→ Supplied entries

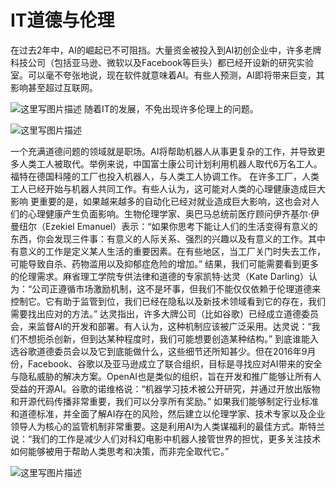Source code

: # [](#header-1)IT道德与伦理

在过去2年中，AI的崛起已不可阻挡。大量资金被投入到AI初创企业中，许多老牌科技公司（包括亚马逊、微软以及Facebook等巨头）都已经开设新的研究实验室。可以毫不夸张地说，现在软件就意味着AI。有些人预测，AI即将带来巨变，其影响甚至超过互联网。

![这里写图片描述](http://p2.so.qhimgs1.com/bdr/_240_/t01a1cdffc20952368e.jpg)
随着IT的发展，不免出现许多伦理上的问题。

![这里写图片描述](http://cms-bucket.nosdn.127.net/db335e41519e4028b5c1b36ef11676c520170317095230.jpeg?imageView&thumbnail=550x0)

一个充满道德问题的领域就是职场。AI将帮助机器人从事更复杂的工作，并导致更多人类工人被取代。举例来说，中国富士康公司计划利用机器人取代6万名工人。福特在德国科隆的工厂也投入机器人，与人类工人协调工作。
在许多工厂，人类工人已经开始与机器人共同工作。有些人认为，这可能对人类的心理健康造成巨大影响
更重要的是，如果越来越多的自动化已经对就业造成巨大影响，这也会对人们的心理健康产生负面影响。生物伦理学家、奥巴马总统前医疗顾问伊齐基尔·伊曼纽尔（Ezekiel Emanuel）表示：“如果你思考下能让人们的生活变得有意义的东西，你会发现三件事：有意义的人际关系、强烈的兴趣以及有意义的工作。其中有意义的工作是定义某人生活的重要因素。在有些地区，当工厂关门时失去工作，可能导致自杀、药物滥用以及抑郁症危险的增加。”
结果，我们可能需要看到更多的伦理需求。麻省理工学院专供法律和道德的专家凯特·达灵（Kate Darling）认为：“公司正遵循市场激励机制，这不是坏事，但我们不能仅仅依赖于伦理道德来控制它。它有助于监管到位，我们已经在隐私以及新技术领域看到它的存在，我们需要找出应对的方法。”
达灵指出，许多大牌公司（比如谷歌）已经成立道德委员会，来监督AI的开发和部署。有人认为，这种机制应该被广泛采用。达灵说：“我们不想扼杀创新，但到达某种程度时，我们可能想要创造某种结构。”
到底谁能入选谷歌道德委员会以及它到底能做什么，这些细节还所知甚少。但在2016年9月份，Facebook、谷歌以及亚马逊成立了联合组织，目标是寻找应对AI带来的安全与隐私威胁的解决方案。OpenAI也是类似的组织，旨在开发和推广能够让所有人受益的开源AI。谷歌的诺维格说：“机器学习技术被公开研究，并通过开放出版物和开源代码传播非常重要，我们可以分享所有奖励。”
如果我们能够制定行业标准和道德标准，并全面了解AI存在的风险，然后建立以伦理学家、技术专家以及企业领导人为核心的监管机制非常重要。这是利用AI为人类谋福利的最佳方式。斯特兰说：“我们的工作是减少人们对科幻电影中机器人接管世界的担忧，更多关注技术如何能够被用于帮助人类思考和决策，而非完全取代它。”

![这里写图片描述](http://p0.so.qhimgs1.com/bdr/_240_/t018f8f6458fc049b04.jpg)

→ Exercise description
Please give every line above again word for word, apart from the pictures.

→ Exercise solution
Source code

: # [](#header-1)IT道德与伦理

在过去2年中，AI的崛起已不可阻挡。大量资金被投入到AI初创企业中，许多老牌科技公司（包括亚马逊、微软以及Facebook等巨头）都已经开设新的研究实验室。可以毫不夸张地说，现在软件就意味着AI。有些人预测，AI即将带来巨变，其影响甚至超过互联网。

![这里写图片描述](http://p2.so.qhimgs1.com/bdr/_240_/t01a1cdffc20952368e.jpg)
随着IT的发展，不免出现许多伦理上的问题。

![这里写图片描述](http://cms-bucket.nosdn.127.net/db335e41519e4028b5c1b36ef11676c520170317095230.jpeg?imageView&thumbnail=550x0)

一个充满道德问题的领域就是职场。AI将帮助机器人从事更复杂的工作，并导致更多人类工人被取代。举例来说，中国富士康公司计划利用机器人取代6万名工人。福特在德国科隆的工厂也投入机器人，与人类工人协调工作。
在许多工厂，人类工人已经开始与机器人共同工作。有些人认为，这可能对人类的心理健康造成巨大影响
更重要的是，如果越来越多的自动化已经对就业造成巨大影响，这也会对人们的心理健康产生负面影响。生物伦理学家、奥巴马总统前医疗顾问伊齐基尔·伊曼纽尔（Ezekiel Emanuel）表示：“如果你思考下能让人们的生活变得有意义的东西，你会发现三件事：有意义的人际关系、强烈的兴趣以及有意义的工作。其中有意义的工作是定义某人生活的重要因素。在有些地区，当工厂关门时失去工作，可能导致自杀、药物滥用以及抑郁症危险的增加。”
结果，我们可能需要看到更多的伦理需求。麻省理工学院专供法律和道德的专家凯特·达灵（Kate Darling）认为：“公司正遵循市场激励机制，这不是坏事，但我们不能仅仅依赖于伦理道德来控制它。它有助于监管到位，我们已经在隐私以及新技术领域看到它的存在，我们需要找出应对的方法。”
达灵指出，许多大牌公司（比如谷歌）已经成立道德委员会，来监督AI的开发和部署。有人认为，这种机制应该被广泛采用。达灵说：“我们不想扼杀创新，但到达某种程度时，我们可能想要创造某种结构。”
到底谁能入选谷歌道德委员会以及它到底能做什么，这些细节还所知甚少。但在2016年9月份，Facebook、谷歌以及亚马逊成立了联合组织，目标是寻找应对AI带来的安全与隐私威胁的解决方案。OpenAI也是类似的组织，旨在开发和推广能够让所有人受益的开源AI。谷歌的诺维格说：“机器学习技术被公开研究，并通过开放出版物和开源代码传播非常重要，我们可以分享所有奖励。”
如果我们能够制定行业标准和道德标准，并全面了解AI存在的风险，然后建立以伦理学家、技术专家以及企业领导人为核心的监管机制非常重要。这是利用AI为人类谋福利的最佳方式。斯特兰说：“我们的工作是减少人们对科幻电影中机器人接管世界的担忧，更多关注技术如何能够被用于帮助人类思考和决策，而非完全取代它。”

![这里写图片描述](http://p0.so.qhimgs1.com/bdr/_240_/t018f8f6458fc049b04.jpg)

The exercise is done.